On a relevé aujourd’hui des chaleurs comprises entre 35° C et 38° C entre Loire et vallées du Massif Central, la vallée du Rhône et l'arrière-pays provençal. La canicule va gagner demain le nord-est, avant de s'étendre entre mercredi et jeudi. Il a déjà fait 20,4° C la nuit de dimanche à lundi à Paris (le seuil caniculaire étant fixé à 21°C dans la capitale). Avec le réchauffement climatique, à l'échelle saisonnière, c'est l'été qui se réchauffe le plus.
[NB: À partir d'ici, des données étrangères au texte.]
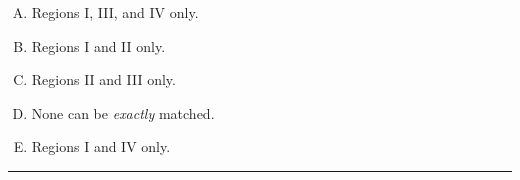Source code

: \documentclass[12pt]{amsart}
\newcommand{\divider}{
  \vspace{-1em} %
  \noindent
  \raisebox{-0.15ex}{\textbullet}%
  \hspace{0.5em}%
  \rule[0.5ex]{0.95\textwidth}{1.0pt}%
  \hspace{0.5em}%
  \raisebox{-0.15ex}{\textbullet}%
  \vspace{0em} %
}
\begin{document}
\begin{enumerate}[(A)]
\item Regions I, III, and IV only.
\item Regions I and II only.
\item Regions II and III only.
\item None can be {\em exactly} matched.
\item Regions I and IV only.
\end{enumerate}
%
%
%
\divider




\end{document}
À Paris, les cinq étés les plus frais ont tous été observés avant 1980. Selon les scénarios de Météo-France, « le réchauffement pourrait atteindre 2° C à l'horizon 2071-2100 » dans le pays par rapport à l'ère préindustrielle, voire 4° C pour le plus pessimiste, avec des vagues de chaleur deux à trois fois plus nombreuses d'ici le milieu du siècle.
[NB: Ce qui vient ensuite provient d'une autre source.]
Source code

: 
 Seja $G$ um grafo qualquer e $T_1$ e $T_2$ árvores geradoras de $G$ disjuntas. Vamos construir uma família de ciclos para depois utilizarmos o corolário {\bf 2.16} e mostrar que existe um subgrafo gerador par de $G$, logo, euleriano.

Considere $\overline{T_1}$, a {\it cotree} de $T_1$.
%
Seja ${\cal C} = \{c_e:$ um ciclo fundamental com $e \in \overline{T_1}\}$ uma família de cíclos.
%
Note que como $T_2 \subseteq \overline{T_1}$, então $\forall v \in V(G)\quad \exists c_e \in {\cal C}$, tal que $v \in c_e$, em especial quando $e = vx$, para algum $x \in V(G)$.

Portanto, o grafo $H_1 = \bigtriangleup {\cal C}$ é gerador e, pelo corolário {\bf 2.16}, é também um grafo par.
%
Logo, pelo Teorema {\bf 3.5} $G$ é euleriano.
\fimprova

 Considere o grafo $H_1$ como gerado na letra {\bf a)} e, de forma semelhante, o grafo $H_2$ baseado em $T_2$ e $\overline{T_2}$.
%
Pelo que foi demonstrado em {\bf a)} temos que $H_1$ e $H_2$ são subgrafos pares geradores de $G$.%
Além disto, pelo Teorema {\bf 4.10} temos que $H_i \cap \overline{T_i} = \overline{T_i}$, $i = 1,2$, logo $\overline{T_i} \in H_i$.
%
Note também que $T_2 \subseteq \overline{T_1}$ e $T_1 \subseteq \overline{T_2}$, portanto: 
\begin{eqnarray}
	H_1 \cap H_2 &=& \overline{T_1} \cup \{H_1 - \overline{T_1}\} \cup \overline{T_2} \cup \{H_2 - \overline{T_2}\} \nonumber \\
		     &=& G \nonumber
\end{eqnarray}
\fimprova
Cet « épisode » prend une autre coloration dans le contexte de « l’urgence climatique », laquelle attise la concurrence entre prévisionnistes américains et européens. Ainsi, pour cette fois, ce sont les Américains de GFS (Global Forecast System) qui ont détecté il y a dix jours les premiers signaux récurrents de températures anormalement chaudes sur une partie de l’Europe. « Ces signaux étaient tellement élevés qu’ils sortaient des schémas de calcul du modèle », precise Charles de La Croix Vaubois. Les prévisionnistes en Europe de l'IFS (Integrated Forecasting System) sont généralement meilleurs que leurs rivaux d’outre-atlantique et, pour encore gagner en performance, le Centre européen pour les prévisions météorologiques à moyen terme va se doter l'an prochain d'un nouveau super calculateur, parmi les plus puissants du monde. L’engin sera capable d'analyser en un temps record des milliards d'informations. Déjà, depuis une semaine, les Européens ont gagné trois heures sur la pertinence de leurs prévisions. « Nous sommes passés de 27 à 30 heures, or, plus on prévoit loin, plus on est en mesure d'anticiper les événements météo extrêmes », ce qui peut sauver des vies, explique Florence Rabier, directrice générale de cet organisme intergouvernemental européen. Trois heures de gagnées pour l'évacuation d'une ville menacée par un ouragan, « ça peut compter », insiste-t-elle. Basés au Royaume-Uni, les Européens vont déménager leur centre de calcul l'an prochain à Bologne (Italie), où ce nouvel équipement est attendu. Il sera loué pendant quatre ans, obsolescence technologique oblige, pour un budget total de 70 M€. Mais, avertit Florence Rabier, « un euro investi rapporte dix à cent fois plus » en termes économiques. Une prévision météorologique plus fine, notamment en termes de températures, permet de mieux prévoir quelle quantité d'énergie il faudra dépenser pour faire face à une brusque remontée du thermomètre ou à une vague de froid. C'est particulièrement intéressant en ce qui concerne les énergies renouvelables et la production d'électricité, très difficile à stocker.